Stored dataset items:
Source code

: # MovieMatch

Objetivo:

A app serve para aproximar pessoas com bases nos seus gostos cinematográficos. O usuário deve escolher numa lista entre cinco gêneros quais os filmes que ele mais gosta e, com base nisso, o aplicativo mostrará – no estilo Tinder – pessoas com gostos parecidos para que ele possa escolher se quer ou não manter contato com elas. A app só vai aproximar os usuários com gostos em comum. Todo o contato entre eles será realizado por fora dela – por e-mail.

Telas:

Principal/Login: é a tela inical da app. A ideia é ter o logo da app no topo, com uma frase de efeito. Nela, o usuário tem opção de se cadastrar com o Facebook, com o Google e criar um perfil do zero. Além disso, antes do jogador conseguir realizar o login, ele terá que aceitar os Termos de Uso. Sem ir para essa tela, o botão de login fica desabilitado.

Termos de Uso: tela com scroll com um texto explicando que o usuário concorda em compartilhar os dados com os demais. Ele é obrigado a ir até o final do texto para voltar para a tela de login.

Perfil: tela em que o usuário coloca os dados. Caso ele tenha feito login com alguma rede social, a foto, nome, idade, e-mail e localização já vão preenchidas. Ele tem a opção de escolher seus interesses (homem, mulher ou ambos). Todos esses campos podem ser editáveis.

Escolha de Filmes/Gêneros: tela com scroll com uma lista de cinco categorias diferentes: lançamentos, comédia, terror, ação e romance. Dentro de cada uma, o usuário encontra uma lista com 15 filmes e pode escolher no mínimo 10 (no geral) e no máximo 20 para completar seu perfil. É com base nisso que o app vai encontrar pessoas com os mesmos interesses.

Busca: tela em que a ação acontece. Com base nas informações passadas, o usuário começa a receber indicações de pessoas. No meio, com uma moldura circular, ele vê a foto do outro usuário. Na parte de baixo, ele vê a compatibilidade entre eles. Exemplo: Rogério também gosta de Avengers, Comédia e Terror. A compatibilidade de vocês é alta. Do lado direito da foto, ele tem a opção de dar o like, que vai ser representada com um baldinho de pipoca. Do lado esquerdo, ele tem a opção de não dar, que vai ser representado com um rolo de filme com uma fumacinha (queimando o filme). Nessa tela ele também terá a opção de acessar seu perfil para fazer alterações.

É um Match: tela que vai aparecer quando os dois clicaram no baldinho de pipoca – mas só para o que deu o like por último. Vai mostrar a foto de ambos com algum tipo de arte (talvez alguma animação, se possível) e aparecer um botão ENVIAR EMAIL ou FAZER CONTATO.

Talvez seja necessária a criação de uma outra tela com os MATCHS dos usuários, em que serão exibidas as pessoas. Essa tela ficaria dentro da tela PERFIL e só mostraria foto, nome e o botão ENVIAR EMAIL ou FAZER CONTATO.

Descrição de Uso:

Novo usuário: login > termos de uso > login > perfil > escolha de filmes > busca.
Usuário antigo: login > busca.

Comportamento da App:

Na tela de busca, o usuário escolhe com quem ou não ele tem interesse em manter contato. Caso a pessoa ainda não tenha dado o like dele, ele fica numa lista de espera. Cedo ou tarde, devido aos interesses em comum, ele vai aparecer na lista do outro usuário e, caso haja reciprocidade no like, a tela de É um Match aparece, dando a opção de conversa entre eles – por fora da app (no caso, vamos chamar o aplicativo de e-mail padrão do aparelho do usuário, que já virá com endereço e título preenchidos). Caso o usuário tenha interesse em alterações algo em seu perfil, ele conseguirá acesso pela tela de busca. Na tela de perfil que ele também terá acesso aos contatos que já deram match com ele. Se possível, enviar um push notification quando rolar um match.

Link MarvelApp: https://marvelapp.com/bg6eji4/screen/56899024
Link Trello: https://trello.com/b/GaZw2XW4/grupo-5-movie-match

▶ _What this task involves_
All of the entries above, written out exactly, make up the reply.

▶ _Response to the exercise_
Source code

: # MovieMatch

Objetivo:

A app serve para aproximar pessoas com bases nos seus gostos cinematográficos. O usuário deve escolher numa lista entre cinco gêneros quais os filmes que ele mais gosta e, com base nisso, o aplicativo mostrará – no estilo Tinder – pessoas com gostos parecidos para que ele possa escolher se quer ou não manter contato com elas. A app só vai aproximar os usuários com gostos em comum. Todo o contato entre eles será realizado por fora dela – por e-mail.

Telas:

Principal/Login: é a tela inical da app. A ideia é ter o logo da app no topo, com uma frase de efeito. Nela, o usuário tem opção de se cadastrar com o Facebook, com o Google e criar um perfil do zero. Além disso, antes do jogador conseguir realizar o login, ele terá que aceitar os Termos de Uso. Sem ir para essa tela, o botão de login fica desabilitado.

Termos de Uso: tela com scroll com um texto explicando que o usuário concorda em compartilhar os dados com os demais. Ele é obrigado a ir até o final do texto para voltar para a tela de login.

Perfil: tela em que o usuário coloca os dados. Caso ele tenha feito login com alguma rede social, a foto, nome, idade, e-mail e localização já vão preenchidas. Ele tem a opção de escolher seus interesses (homem, mulher ou ambos). Todos esses campos podem ser editáveis.

Escolha de Filmes/Gêneros: tela com scroll com uma lista de cinco categorias diferentes: lançamentos, comédia, terror, ação e romance. Dentro de cada uma, o usuário encontra uma lista com 15 filmes e pode escolher no mínimo 10 (no geral) e no máximo 20 para completar seu perfil. É com base nisso que o app vai encontrar pessoas com os mesmos interesses.

Busca: tela em que a ação acontece. Com base nas informações passadas, o usuário começa a receber indicações de pessoas. No meio, com uma moldura circular, ele vê a foto do outro usuário. Na parte de baixo, ele vê a compatibilidade entre eles. Exemplo: Rogério também gosta de Avengers, Comédia e Terror. A compatibilidade de vocês é alta. Do lado direito da foto, ele tem a opção de dar o like, que vai ser representada com um baldinho de pipoca. Do lado esquerdo, ele tem a opção de não dar, que vai ser representado com um rolo de filme com uma fumacinha (queimando o filme). Nessa tela ele também terá a opção de acessar seu perfil para fazer alterações.

É um Match: tela que vai aparecer quando os dois clicaram no baldinho de pipoca – mas só para o que deu o like por último. Vai mostrar a foto de ambos com algum tipo de arte (talvez alguma animação, se possível) e aparecer um botão ENVIAR EMAIL ou FAZER CONTATO.

Talvez seja necessária a criação de uma outra tela com os MATCHS dos usuários, em que serão exibidas as pessoas. Essa tela ficaria dentro da tela PERFIL e só mostraria foto, nome e o botão ENVIAR EMAIL ou FAZER CONTATO.

Descrição de Uso:

Novo usuário: login > termos de uso > login > perfil > escolha de filmes > busca.
Usuário antigo: login > busca.

Comportamento da App:

Na tela de busca, o usuário escolhe com quem ou não ele tem interesse em manter contato. Caso a pessoa ainda não tenha dado o like dele, ele fica numa lista de espera. Cedo ou tarde, devido aos interesses em comum, ele vai aparecer na lista do outro usuário e, caso haja reciprocidade no like, a tela de É um Match aparece, dando a opção de conversa entre eles – por fora da app (no caso, vamos chamar o aplicativo de e-mail padrão do aparelho do usuário, que já virá com endereço e título preenchidos). Caso o usuário tenha interesse em alterações algo em seu perfil, ele conseguirá acesso pela tela de busca. Na tela de perfil que ele também terá acesso aos contatos que já deram match com ele. Se possível, enviar um push notification quando rolar um match.

Link MarvelApp: https://marvelapp.com/bg6eji4/screen/56899024
Link Trello: https://trello.com/b/GaZw2XW4/grupo-5-movie-match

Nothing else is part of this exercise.